[[ Information supplied open ]]

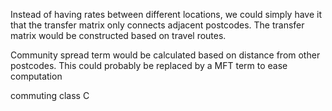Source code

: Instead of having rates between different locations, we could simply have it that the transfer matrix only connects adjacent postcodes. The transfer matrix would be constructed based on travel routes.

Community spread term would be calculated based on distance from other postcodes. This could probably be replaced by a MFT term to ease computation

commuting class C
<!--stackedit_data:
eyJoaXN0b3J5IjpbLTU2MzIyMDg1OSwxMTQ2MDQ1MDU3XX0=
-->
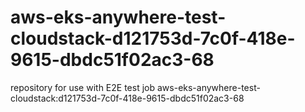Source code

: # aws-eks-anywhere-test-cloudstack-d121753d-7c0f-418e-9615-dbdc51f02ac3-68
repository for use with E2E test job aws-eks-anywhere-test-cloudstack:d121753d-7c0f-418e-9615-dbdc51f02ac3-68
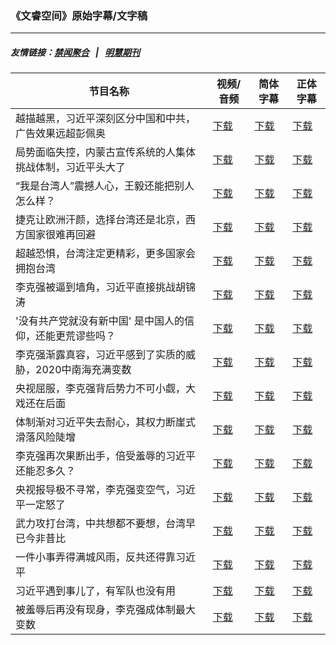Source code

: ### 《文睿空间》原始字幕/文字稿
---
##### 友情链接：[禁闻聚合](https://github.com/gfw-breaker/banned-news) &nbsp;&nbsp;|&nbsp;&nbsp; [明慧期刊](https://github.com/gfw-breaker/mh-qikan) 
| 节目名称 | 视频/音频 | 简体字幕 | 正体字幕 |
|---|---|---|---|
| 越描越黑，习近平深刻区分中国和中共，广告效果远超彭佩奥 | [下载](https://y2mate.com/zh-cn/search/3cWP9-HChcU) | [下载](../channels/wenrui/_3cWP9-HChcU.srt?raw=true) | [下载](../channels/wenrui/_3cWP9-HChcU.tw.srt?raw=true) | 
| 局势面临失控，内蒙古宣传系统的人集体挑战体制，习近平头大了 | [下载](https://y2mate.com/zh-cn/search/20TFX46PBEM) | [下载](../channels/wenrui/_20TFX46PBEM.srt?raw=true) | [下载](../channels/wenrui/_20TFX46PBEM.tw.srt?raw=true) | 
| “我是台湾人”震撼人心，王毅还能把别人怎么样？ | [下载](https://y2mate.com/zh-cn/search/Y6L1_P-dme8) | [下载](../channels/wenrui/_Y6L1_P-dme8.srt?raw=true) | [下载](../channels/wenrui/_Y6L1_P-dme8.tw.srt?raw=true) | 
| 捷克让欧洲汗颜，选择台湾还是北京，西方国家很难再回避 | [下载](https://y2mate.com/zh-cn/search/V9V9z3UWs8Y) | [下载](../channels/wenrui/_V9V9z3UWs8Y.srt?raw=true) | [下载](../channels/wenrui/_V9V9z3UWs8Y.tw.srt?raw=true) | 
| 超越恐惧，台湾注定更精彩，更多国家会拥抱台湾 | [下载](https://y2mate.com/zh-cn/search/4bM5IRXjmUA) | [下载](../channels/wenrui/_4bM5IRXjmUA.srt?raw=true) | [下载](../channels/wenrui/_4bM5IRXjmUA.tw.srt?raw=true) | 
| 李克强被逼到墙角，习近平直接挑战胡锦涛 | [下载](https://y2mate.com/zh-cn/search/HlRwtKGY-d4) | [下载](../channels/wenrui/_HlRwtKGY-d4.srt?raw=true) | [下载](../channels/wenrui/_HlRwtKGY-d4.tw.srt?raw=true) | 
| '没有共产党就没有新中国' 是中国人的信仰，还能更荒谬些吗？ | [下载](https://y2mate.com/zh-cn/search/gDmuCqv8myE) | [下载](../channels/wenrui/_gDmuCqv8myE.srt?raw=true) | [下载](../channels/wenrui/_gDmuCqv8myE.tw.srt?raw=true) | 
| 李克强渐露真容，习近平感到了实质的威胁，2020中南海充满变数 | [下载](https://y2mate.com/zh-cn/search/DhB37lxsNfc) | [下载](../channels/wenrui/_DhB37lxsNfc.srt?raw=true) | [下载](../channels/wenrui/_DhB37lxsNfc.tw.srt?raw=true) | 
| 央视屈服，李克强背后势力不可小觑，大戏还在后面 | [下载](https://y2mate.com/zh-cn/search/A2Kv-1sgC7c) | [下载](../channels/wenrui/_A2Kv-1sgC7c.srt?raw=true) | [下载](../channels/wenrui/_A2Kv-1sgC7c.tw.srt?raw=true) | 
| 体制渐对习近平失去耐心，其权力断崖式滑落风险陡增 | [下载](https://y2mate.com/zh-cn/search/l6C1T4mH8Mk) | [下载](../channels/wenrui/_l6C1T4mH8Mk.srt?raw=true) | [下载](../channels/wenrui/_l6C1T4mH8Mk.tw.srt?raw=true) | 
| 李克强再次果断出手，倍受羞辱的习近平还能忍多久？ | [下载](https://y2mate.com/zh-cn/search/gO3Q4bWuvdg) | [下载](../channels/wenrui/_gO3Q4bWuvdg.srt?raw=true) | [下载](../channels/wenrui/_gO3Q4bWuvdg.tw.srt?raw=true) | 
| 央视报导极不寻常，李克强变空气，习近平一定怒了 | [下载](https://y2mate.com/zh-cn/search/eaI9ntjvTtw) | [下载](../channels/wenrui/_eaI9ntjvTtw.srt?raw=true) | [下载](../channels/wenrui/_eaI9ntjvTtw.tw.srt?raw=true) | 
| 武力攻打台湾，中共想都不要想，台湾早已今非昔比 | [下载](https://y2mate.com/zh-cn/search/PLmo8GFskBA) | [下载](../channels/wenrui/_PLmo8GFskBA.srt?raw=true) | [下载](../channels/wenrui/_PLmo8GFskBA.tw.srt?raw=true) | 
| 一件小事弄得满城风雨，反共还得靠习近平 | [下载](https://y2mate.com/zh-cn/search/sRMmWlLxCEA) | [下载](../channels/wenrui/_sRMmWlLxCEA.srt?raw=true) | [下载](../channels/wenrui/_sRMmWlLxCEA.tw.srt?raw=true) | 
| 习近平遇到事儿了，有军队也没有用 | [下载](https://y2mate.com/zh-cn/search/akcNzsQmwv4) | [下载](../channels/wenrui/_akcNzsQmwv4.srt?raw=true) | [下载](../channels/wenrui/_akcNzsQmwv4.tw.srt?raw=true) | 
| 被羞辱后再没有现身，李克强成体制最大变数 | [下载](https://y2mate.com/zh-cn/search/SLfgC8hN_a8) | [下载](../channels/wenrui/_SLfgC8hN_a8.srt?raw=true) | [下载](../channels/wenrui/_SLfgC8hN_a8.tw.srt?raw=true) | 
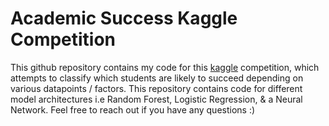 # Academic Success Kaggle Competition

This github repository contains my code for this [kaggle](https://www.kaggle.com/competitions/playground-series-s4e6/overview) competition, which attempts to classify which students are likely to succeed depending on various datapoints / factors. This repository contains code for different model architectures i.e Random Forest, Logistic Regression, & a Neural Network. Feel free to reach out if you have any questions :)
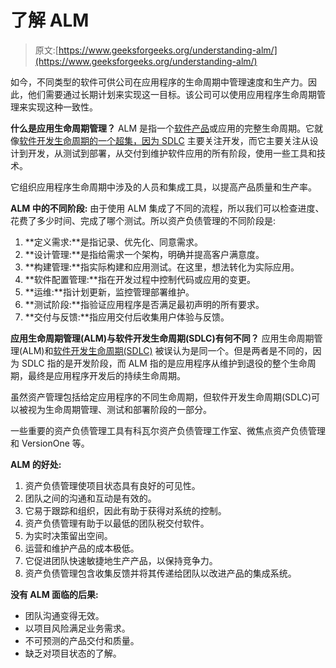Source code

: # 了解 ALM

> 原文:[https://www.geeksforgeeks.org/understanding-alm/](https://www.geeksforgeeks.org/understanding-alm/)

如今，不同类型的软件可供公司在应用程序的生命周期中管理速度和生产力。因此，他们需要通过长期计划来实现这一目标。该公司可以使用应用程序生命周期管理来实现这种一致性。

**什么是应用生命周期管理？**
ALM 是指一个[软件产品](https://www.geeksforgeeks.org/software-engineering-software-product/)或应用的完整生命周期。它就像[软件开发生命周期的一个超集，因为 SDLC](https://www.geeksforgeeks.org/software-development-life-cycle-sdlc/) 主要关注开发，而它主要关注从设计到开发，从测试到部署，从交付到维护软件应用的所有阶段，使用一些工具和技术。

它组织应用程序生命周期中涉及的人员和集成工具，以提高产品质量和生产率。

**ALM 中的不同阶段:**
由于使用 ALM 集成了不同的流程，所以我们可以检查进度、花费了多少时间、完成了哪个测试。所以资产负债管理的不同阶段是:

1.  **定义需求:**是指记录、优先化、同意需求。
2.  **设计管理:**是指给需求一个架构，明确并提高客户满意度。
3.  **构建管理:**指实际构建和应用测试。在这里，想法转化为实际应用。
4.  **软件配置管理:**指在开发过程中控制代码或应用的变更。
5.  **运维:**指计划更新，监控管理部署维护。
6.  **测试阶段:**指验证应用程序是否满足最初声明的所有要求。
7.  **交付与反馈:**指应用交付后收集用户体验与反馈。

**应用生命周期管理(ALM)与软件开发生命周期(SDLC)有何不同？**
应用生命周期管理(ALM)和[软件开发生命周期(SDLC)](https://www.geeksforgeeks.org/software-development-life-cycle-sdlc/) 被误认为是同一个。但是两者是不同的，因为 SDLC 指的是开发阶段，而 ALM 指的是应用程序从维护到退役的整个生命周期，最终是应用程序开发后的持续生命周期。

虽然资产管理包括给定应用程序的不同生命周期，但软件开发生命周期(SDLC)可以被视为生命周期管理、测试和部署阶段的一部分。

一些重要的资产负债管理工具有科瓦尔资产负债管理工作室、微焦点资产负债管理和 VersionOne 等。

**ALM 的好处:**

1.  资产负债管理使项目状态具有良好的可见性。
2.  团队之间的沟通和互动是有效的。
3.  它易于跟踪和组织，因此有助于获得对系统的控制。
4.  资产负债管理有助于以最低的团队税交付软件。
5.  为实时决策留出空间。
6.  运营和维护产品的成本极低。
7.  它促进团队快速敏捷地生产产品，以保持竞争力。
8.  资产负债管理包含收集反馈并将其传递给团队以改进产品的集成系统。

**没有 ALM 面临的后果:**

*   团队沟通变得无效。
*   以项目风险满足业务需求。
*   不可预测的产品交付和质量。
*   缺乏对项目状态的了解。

[[ Information supplied closed ]]

Your goal
Counting the line that contains "它组织应用程序生命周期中涉及的人员和集成工具，以提高产品质量和生产率。" as the first, copy exactly every line through the end of the records, and nothing else.

Solution to this exercise
它组织应用程序生命周期中涉及的人员和集成工具，以提高产品质量和生产率。

**ALM 中的不同阶段:**
由于使用 ALM 集成了不同的流程，所以我们可以检查进度、花费了多少时间、完成了哪个测试。所以资产负债管理的不同阶段是:

1.  **定义需求:**是指记录、优先化、同意需求。
2.  **设计管理:**是指给需求一个架构，明确并提高客户满意度。
3.  **构建管理:**指实际构建和应用测试。在这里，想法转化为实际应用。
4.  **软件配置管理:**指在开发过程中控制代码或应用的变更。
5.  **运维:**指计划更新，监控管理部署维护。
6.  **测试阶段:**指验证应用程序是否满足最初声明的所有要求。
7.  **交付与反馈:**指应用交付后收集用户体验与反馈。

**应用生命周期管理(ALM)与软件开发生命周期(SDLC)有何不同？**
应用生命周期管理(ALM)和[软件开发生命周期(SDLC)](https://www.geeksforgeeks.org/software-development-life-cycle-sdlc/) 被误认为是同一个。但是两者是不同的，因为 SDLC 指的是开发阶段，而 ALM 指的是应用程序从维护到退役的整个生命周期，最终是应用程序开发后的持续生命周期。

虽然资产管理包括给定应用程序的不同生命周期，但软件开发生命周期(SDLC)可以被视为生命周期管理、测试和部署阶段的一部分。

一些重要的资产负债管理工具有科瓦尔资产负债管理工作室、微焦点资产负债管理和 VersionOne 等。

**ALM 的好处:**

1.  资产负债管理使项目状态具有良好的可见性。
2.  团队之间的沟通和互动是有效的。
3.  它易于跟踪和组织，因此有助于获得对系统的控制。
4.  资产负债管理有助于以最低的团队税交付软件。
5.  为实时决策留出空间。
6.  运营和维护产品的成本极低。
7.  它促进团队快速敏捷地生产产品，以保持竞争力。
8.  资产负债管理包含收集反馈并将其传递给团队以改进产品的集成系统。

**没有 ALM 面临的后果:**

*   团队沟通变得无效。
*   以项目风险满足业务需求。
*   不可预测的产品交付和质量。
*   缺乏对项目状态的了解。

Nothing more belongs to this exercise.